• **About this task**:
Gather all lines in the entries below that include the word "Check".

-.-.-

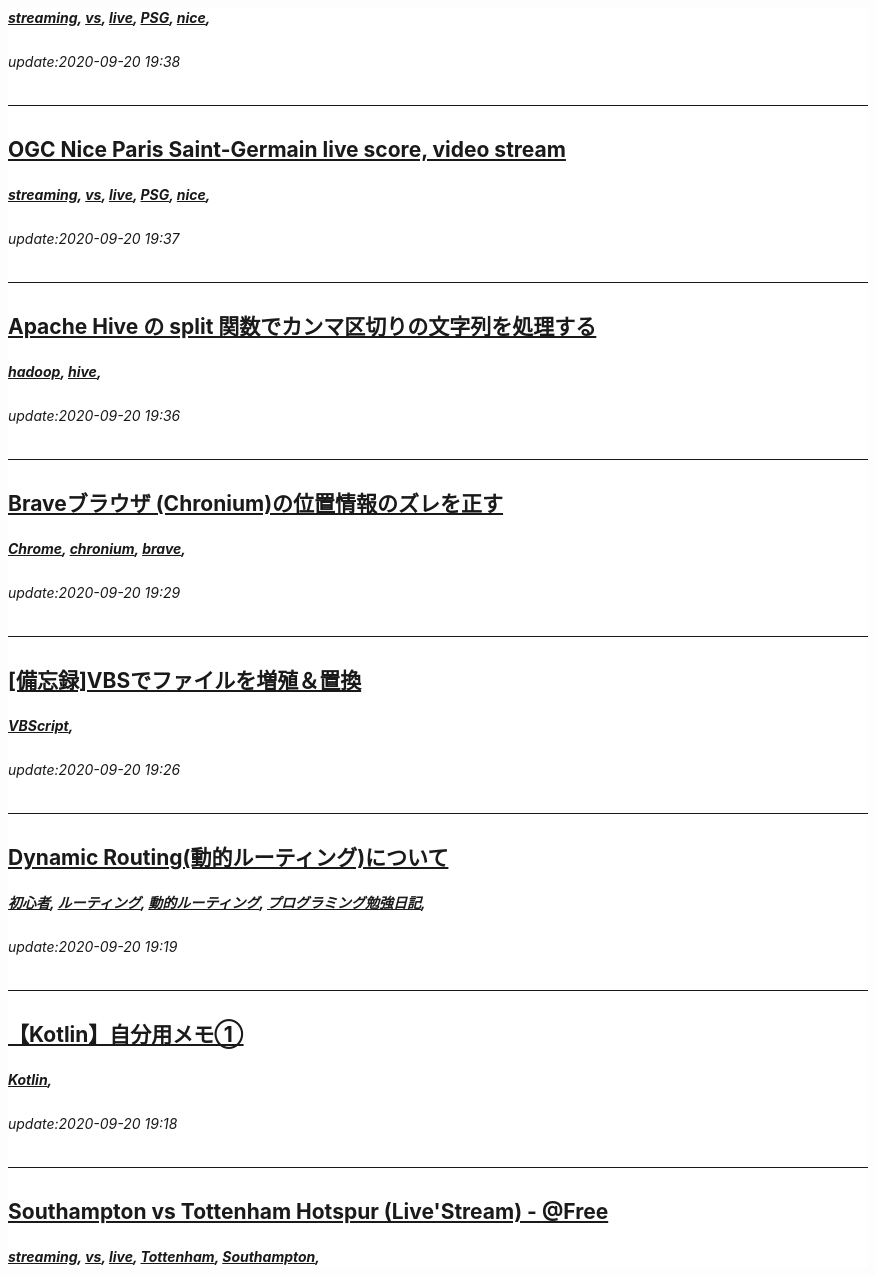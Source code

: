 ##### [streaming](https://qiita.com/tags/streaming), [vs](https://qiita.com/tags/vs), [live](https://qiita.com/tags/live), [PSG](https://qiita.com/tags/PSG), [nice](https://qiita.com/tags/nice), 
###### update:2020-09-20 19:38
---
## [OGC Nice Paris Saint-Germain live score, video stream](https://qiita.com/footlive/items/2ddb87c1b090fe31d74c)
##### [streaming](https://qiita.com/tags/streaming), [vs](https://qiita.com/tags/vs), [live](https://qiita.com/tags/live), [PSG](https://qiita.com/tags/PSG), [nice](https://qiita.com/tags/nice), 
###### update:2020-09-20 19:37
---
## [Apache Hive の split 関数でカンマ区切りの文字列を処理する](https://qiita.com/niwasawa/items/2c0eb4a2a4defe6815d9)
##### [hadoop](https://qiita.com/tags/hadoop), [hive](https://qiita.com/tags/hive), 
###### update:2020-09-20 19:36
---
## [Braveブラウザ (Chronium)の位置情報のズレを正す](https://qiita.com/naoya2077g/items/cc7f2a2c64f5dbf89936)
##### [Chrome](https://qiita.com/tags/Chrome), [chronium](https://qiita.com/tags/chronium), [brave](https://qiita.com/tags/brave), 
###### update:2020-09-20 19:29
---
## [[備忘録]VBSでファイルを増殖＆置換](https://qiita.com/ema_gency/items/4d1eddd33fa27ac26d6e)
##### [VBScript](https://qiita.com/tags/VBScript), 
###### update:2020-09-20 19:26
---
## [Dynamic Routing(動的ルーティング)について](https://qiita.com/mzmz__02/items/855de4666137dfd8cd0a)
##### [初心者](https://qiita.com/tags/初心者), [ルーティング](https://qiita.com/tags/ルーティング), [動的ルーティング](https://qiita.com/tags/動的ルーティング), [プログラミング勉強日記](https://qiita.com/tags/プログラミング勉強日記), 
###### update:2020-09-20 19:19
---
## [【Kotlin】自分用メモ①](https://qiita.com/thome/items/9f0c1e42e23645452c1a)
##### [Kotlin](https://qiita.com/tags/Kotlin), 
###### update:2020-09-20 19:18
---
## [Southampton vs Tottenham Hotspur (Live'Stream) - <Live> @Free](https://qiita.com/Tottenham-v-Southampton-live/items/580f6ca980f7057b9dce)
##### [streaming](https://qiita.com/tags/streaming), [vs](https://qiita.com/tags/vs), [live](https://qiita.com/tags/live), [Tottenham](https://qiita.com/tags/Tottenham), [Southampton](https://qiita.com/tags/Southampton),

-.-.-

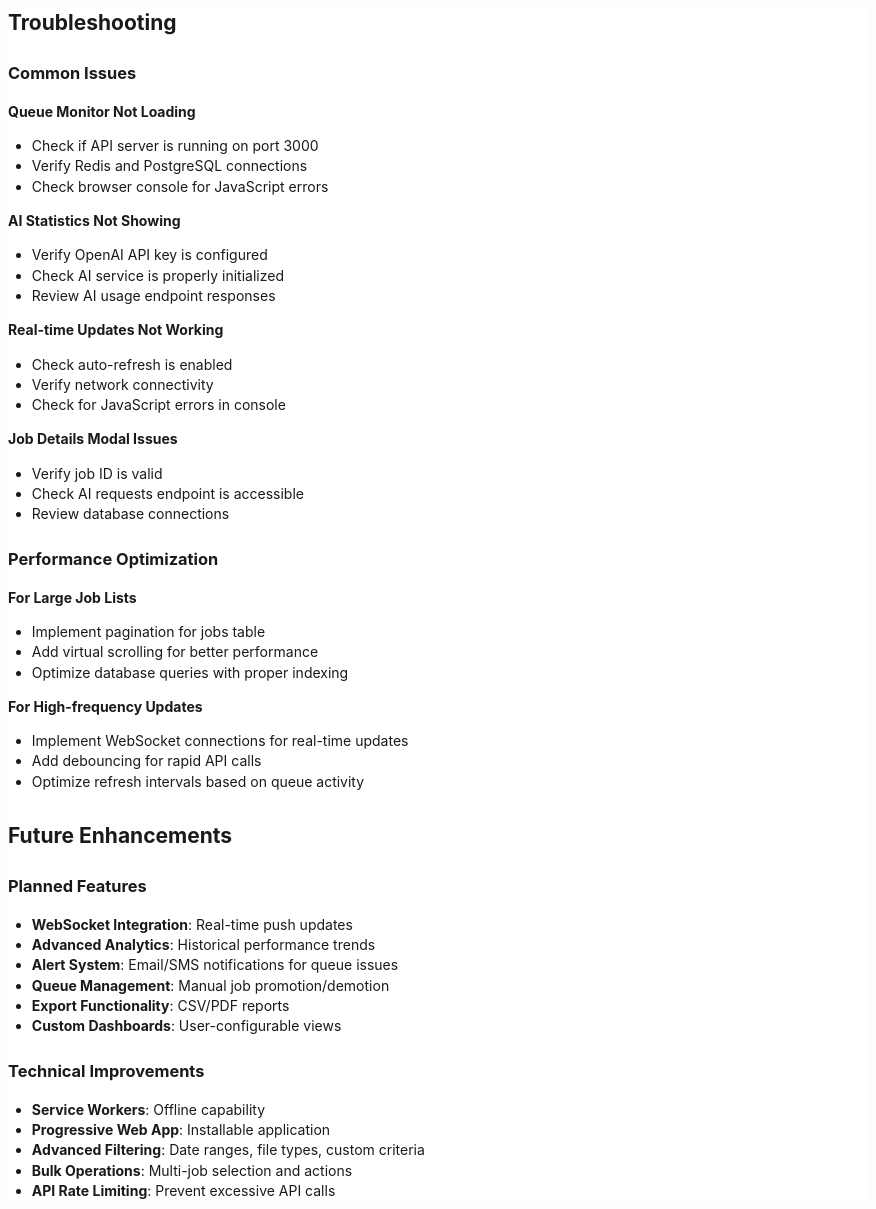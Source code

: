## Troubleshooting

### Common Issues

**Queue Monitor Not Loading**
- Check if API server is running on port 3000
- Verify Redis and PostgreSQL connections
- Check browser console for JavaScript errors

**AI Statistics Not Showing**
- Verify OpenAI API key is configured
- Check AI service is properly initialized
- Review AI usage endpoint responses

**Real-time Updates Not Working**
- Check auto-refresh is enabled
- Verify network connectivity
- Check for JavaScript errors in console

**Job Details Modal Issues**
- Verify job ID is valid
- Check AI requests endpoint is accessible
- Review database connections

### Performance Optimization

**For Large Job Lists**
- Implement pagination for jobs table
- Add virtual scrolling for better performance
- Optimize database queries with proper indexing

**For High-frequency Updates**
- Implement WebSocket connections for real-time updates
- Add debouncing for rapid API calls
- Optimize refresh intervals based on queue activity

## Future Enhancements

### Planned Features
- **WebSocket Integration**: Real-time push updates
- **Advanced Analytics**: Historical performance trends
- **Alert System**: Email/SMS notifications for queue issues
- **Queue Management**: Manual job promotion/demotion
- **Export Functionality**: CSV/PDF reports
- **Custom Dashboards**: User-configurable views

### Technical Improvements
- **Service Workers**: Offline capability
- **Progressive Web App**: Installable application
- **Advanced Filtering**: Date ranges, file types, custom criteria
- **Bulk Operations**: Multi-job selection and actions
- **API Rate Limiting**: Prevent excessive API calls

-.-.-

• **Response**:
- Check if API server is running on port 3000
- Check browser console for JavaScript errors
- Check AI service is properly initialized
- Check auto-refresh is enabled
- Check for JavaScript errors in console
- Check AI requests endpoint is accessible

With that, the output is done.